In 2012, 24 percent of children lived with only their mothers, 4 percent lived with only their fathers, and 4 percent lived with neither of their parents.1
Seventy-four percent of White, non-Hispanic, 59 percent of Hispanic, and 33 percent of Black children lived with two married parents in 2012.2
The proportion of Hispanic children living with two married parents decreased from 75 percent in 1980 to 59 percent in 2012.
So, 66% of a black children live in a single-parent home, as opposed to the national average of 36%.
A lot of research has shown that the one most powerful common denominator amongst all sorts of negative outcomes for children is not having a father in the home. It doesn't matter if you're white, black, brown, or yellow -- if you grow up in a home without a father your risks for health problems, criminality, almost every negative outcome
rises. Again, before someone from a single parent home raises their hand and says, "I'm a CEO, so your statistic is bullsh!t." statistics cannot speak to the individual.
http://www.heritage.org/research/reports/1995/03/bg1026nbsp-the-real-root-causes-of-violent-crimeI think the 'system' is to blame, but it's a system that was intended to help poor families, and instead has unwittingly destroyed them. The progressive programs designed to help single-mothers has actually made it easier for men to abandon their families. Also, the black community itself has to change this dynamic from within. Blacks need to say, straight out, that a man who brings a child into the world and does not act as a father, is not a man. If that happens, maybe fewer young black men will join gangs. But that kind of change comes from within the community, not Washington.

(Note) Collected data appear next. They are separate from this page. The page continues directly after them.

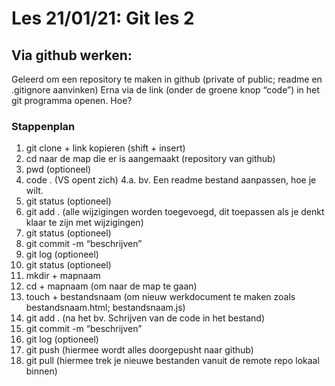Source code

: # Les 21/01/21: Git les 2

## Via github werken: 
Geleerd om een repository te maken in github (private of public; readme en .gitignore aanvinken)
Erna via de link (onder de groene knop “code”) in het git programma openen. Hoe? 

### Stappenplan

1. git clone + link kopieren (shift + insert)
2. cd naar de map die er is aangemaakt (repository van github)
3. pwd (optioneel)
4. code . (VS opent zich)
4.a. bv. Een readme bestand aanpassen, hoe je wilt. 
5. git status (optioneel)
6. git add . (alle wijzigingen worden toegevoegd, dit toepassen als je denkt klaar te zijn met wijzigingen)
7. git status (optioneel)
8. git commit -m “beschrijven”
9. git log (optioneel)
10. git status (optioneel)
11. mkdir + mapnaam
12. cd + mapnaam (om naar de map te gaan)
13. touch + bestandsnaam (om nieuw werkdocument te maken zoals bestandsnaam.html; bestandsnaam.js)
14. git add . (na het bv. Schrijven van de code in het bestand)
15. git commit -m “beschrijven”
16. git log (optioneel)
17. git push (hiermee wordt alles doorgepusht naar github)
18. git pull (hiermee trek je nieuwe bestanden vanuit de remote repo lokaal binnen)

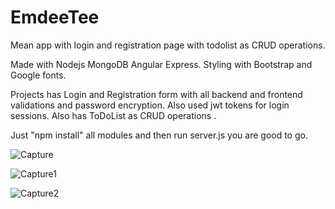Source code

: # EmdeeTee
Mean app with login and registration page with todolist as CRUD operations.

Made with Nodejs MongoDB Angular Express.
Styling with Bootstrap and Google fonts.

Projects has Login and Registration form with all backend and frontend validations and password encryption. 
Also used jwt tokens for login sessions.
Also has ToDoList as CRUD operations .

Just "npm install" all modules and  then run server.js you are good to go.

![Capture](https://user-images.githubusercontent.com/57068546/87421229-3c257000-c5f4-11ea-968a-0289e2a6f2d7.JPG)

![Capture1](https://user-images.githubusercontent.com/57068546/87421242-3fb8f700-c5f4-11ea-9a9e-28a841a6fb2e.JPG)

![Capture2](https://user-images.githubusercontent.com/57068546/87421251-421b5100-c5f4-11ea-878a-30443bc2a9c0.JPG)

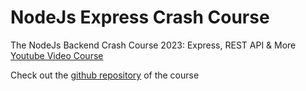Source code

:  

# NodeJs Express Crash Course

The NodeJs Backend Crash Course 2023: Express, REST API & More [Youtube Video Course](https://youtu.be/PbUg5zyEtfM?list=PLR8IIoI7xe3xDzVsEjjUcYiOZosQmv6ey) 

Check out the [github repository](https://github.com/realawesomeankit/NodeCourseCompleteFiles) of the course
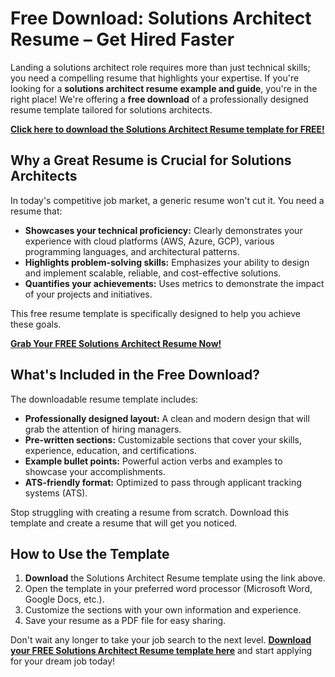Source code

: # Free Download: Solutions Architect Resume – Get Hired Faster

Landing a solutions architect role requires more than just technical skills; you need a compelling resume that highlights your expertise. If you're looking for a **solutions architect resume example and guide**, you're in the right place! We're offering a **free download** of a professionally designed resume template tailored for solutions architects.

[**Click here to download the Solutions Architect Resume template for FREE!**](https://udemywork.com/solutions-architect-resume)

## Why a Great Resume is Crucial for Solutions Architects

In today's competitive job market, a generic resume won't cut it. You need a resume that:

*   **Showcases your technical proficiency:** Clearly demonstrates your experience with cloud platforms (AWS, Azure, GCP), various programming languages, and architectural patterns.
*   **Highlights problem-solving skills:** Emphasizes your ability to design and implement scalable, reliable, and cost-effective solutions.
*   **Quantifies your achievements:** Uses metrics to demonstrate the impact of your projects and initiatives.

This free resume template is specifically designed to help you achieve these goals.

[**Grab Your FREE Solutions Architect Resume Now!**](https://udemywork.com/solutions-architect-resume)

## What's Included in the Free Download?

The downloadable resume template includes:

*   **Professionally designed layout:** A clean and modern design that will grab the attention of hiring managers.
*   **Pre-written sections:** Customizable sections that cover your skills, experience, education, and certifications.
*   **Example bullet points:** Powerful action verbs and examples to showcase your accomplishments.
*   **ATS-friendly format:** Optimized to pass through applicant tracking systems (ATS).

Stop struggling with creating a resume from scratch. Download this template and create a resume that will get you noticed.

## How to Use the Template

1.  **Download** the Solutions Architect Resume template using the link above.
2.  Open the template in your preferred word processor (Microsoft Word, Google Docs, etc.).
3.  Customize the sections with your own information and experience.
4.  Save your resume as a PDF file for easy sharing.

Don't wait any longer to take your job search to the next level. **[Download your FREE Solutions Architect Resume template here](https://udemywork.com/solutions-architect-resume)** and start applying for your dream job today!
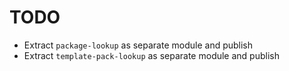 # TODO

- Extract `package-lookup` as separate module and publish
- Extract `template-pack-lookup` as separate module and publish
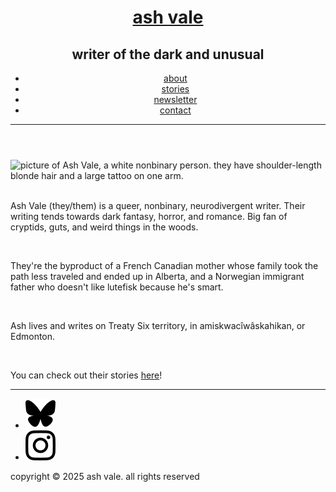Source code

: <!doctype html>
<html lang="en-US">

<head>
  <!-- Google tag (gtag.js) -->
  <script async src="https://www.googletagmanager.com/gtag/js?id=G-3P0ZPY37L9"></script>
  <script>
    window.dataLayer = window.dataLayer || [];
    function gtag(){dataLayer.push(arguments);}
    gtag('js', new Date());
    gtag('config', 'G-3P0ZPY37L9');
  </script>
  <meta charset="utf-8" />
  <meta name="viewport" content="width=device-width, initial-scale=1.0" />
  <link rel="stylesheet" href="styles.css">
  <title>Ash Vale - Author</title>
  <link rel="apple-touch-icon" sizes="180x180" href="/images/apple-touch-icon.png">
  <link rel="icon" type="image/png" sizes="32x32" href="images/favicon-32x32.png">
  <link rel="icon" type="image/png" sizes="16x16" href="images/favicon-16x16.png">
  <link rel="manifest" href="images/site.webmanifest">
  <style>
    @import url('https://fonts.googleapis.com/css2?family=Pompiere&family=Nunito:ital,wght@0,200..1000;1,200..1000&display=swap');
  </style>
</head>

<body>
  <div class="wrapper">
    <header>
      <div>
        <h1><a href="index.html">ash vale</a></h1>
        <h2>writer of the dark and unusual</h2>
        <ul class="navigation">
          <li><a href="about.html">about</a></li>
          <li><a href="stories.html">stories</a></li>
          <li><a href="newsletter.html">newsletter</a></li>
          <li><a href="contact.html">contact</a></li>
        </ul>
        <hr>
      </div>
    </header>
    <main>
      <img src="images/ashvale_profile.jpg" class="profilepic"
        alt="picture of Ash Vale, a white nonbinary person. they have shoulder-length blonde hair and a large tattoo on one arm.">
      <br><br>
      <p>Ash Vale (they/them) is a queer, nonbinary, neurodivergent writer.
        Their writing tends towards dark fantasy, horror, and romance.
        Big fan of cryptids, guts, and weird things in the woods.
      </p><br>
      <p>They're the byproduct of a French Canadian mother whose
        family took the path less traveled and ended up in Alberta, and a Norwegian immigrant father who doesn't like
        lutefisk because he's smart.
      </p><br>
      <p>Ash lives and writes on Treaty Six territory, in amiskwacîwâskahikan, or Edmonton.</p><br>
      <p>You can check out their stories <a href="stories.html">here</a>!</p>
    </main>
    <footer>
      <hr>
      <ul>
        <li><a href="https://bsky.app/profile/ashvalewrites.bsky.social" target="_blank"><img
              src="images/bluesky.svg"></a></li>
        <li><a href="https://www.instagram.com/ashvalewrites/" target="_blank"><img src="images/instagram.svg"></a></li>
      </ul>
      <p>copyright © 2025 ash vale. all rights reserved</p>
    </footer>
  </div>
</body>

</html>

The issue isn't that people like nubbinator have no expectations of black people, it's that people with your mindset have willingly left them in the dust.
I didn't have anyone from the government helping me out -- I had my family to help me. All the "help" that must be handed out to black people, I think, is a soft racism. The soft racism of low expectations. Why do they need some much help? Why haven't black Americans enjoyed as much success as other groups? Imagine someone is constantly giving you a leg up, or expecting you to need one. Isn't that humiliating in a sense? Isn't your benefactor in fact making some assumptions about you, as a person?
I didn't leave black Americans in the dust, they decided (as a community) to sit down in the dust and complain, and their leaders and progressives encouraged them to do it.